Available data START

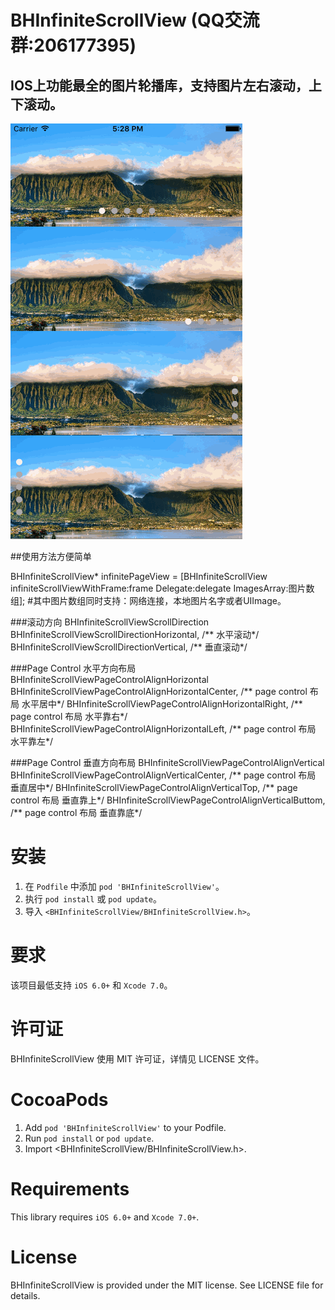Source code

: # BHInfiniteScrollView (QQ交流群:206177395)
## IOS上功能最全的图片轮播库，支持图片左右滚动，上下滚动。

![image](screenshot.gif)

##使用方法方便简单

BHInfiniteScrollView* infinitePageView = [BHInfiniteScrollView infiniteScrollViewWithFrame:frame Delegate:delegate ImagesArray:图片数组];
#其中图片数组同时支持：网络连接，本地图片名字或者UIImage。

###滚动方向 BHInfiniteScrollViewScrollDirection
    BHInfiniteScrollViewScrollDirectionHorizontal,                 /** 水平滚动*/
    BHInfiniteScrollViewScrollDirectionVertical,                   /** 垂直滚动*/
  
###Page Control 水平方向布局 BHInfiniteScrollViewPageControlAlignHorizontal
    BHInfiniteScrollViewPageControlAlignHorizontalCenter,          /** page control 布局 水平居中*/
    BHInfiniteScrollViewPageControlAlignHorizontalRight,           /** page control 布局 水平靠右*/
    BHInfiniteScrollViewPageControlAlignHorizontalLeft,            /** page control 布局 水平靠左*/
    
###Page Control 垂直方向布局 BHInfiniteScrollViewPageControlAlignVertical
    BHInfiniteScrollViewPageControlAlignVerticalCenter,            /** page control 布局 垂直居中*/
    BHInfiniteScrollViewPageControlAlignVerticalTop,               /** page control 布局 垂直靠上*/
    BHInfiniteScrollViewPageControlAlignVerticalButtom,            /** page control 布局 垂直靠底*/
    
    
# 安装

1. 在 `Podfile` 中添加 `pod 'BHInfiniteScrollView'`。
2. 执行 `pod install` 或 `pod update`。
3. 导入 `<BHInfiniteScrollView/BHInfiniteScrollView.h>`。

# 要求

该项目最低支持 `iOS 6.0+` 和 `Xcode 7.0`。

# 许可证

BHInfiniteScrollView 使用 MIT 许可证，详情见 LICENSE 文件。

# CocoaPods

1. Add `pod 'BHInfiniteScrollView'` to your Podfile.
2. Run `pod install` or `pod update`.
3. Import \<BHInfiniteScrollView/BHInfiniteScrollView.h\>.

# Requirements

This library requires `iOS 6.0+` and `Xcode 7.0+`.

# License

BHInfiniteScrollView is provided under the MIT license. See LICENSE file for details.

Available data END

--- Task instructions ---
When an image appears in the data, skip it and output the rest exactly.

--- Answer for this exercise ---
Source code

: # BHInfiniteScrollView (QQ交流群:206177395)
## IOS上功能最全的图片轮播库，支持图片左右滚动，上下滚动。

![image](screenshot.gif)

##使用方法方便简单

BHInfiniteScrollView* infinitePageView = [BHInfiniteScrollView infiniteScrollViewWithFrame:frame Delegate:delegate ImagesArray:图片数组];
#其中图片数组同时支持：网络连接，本地图片名字或者UIImage。

###滚动方向 BHInfiniteScrollViewScrollDirection
    BHInfiniteScrollViewScrollDirectionHorizontal,                 /** 水平滚动*/
    BHInfiniteScrollViewScrollDirectionVertical,                   /** 垂直滚动*/
  
###Page Control 水平方向布局 BHInfiniteScrollViewPageControlAlignHorizontal
    BHInfiniteScrollViewPageControlAlignHorizontalCenter,          /** page control 布局 水平居中*/
    BHInfiniteScrollViewPageControlAlignHorizontalRight,           /** page control 布局 水平靠右*/
    BHInfiniteScrollViewPageControlAlignHorizontalLeft,            /** page control 布局 水平靠左*/
    
###Page Control 垂直方向布局 BHInfiniteScrollViewPageControlAlignVertical
    BHInfiniteScrollViewPageControlAlignVerticalCenter,            /** page control 布局 垂直居中*/
    BHInfiniteScrollViewPageControlAlignVerticalTop,               /** page control 布局 垂直靠上*/
    BHInfiniteScrollViewPageControlAlignVerticalButtom,            /** page control 布局 垂直靠底*/
    
    
# 安装

1. 在 `Podfile` 中添加 `pod 'BHInfiniteScrollView'`。
2. 执行 `pod install` 或 `pod update`。
3. 导入 `<BHInfiniteScrollView/BHInfiniteScrollView.h>`。

# 要求

该项目最低支持 `iOS 6.0+` 和 `Xcode 7.0`。

# 许可证

BHInfiniteScrollView 使用 MIT 许可证，详情见 LICENSE 文件。

# CocoaPods

1. Add `pod 'BHInfiniteScrollView'` to your Podfile.
2. Run `pod install` or `pod update`.
3. Import \<BHInfiniteScrollView/BHInfiniteScrollView.h\>.

# Requirements

This library requires `iOS 6.0+` and `Xcode 7.0+`.

# License

BHInfiniteScrollView is provided under the MIT license. See LICENSE file for details.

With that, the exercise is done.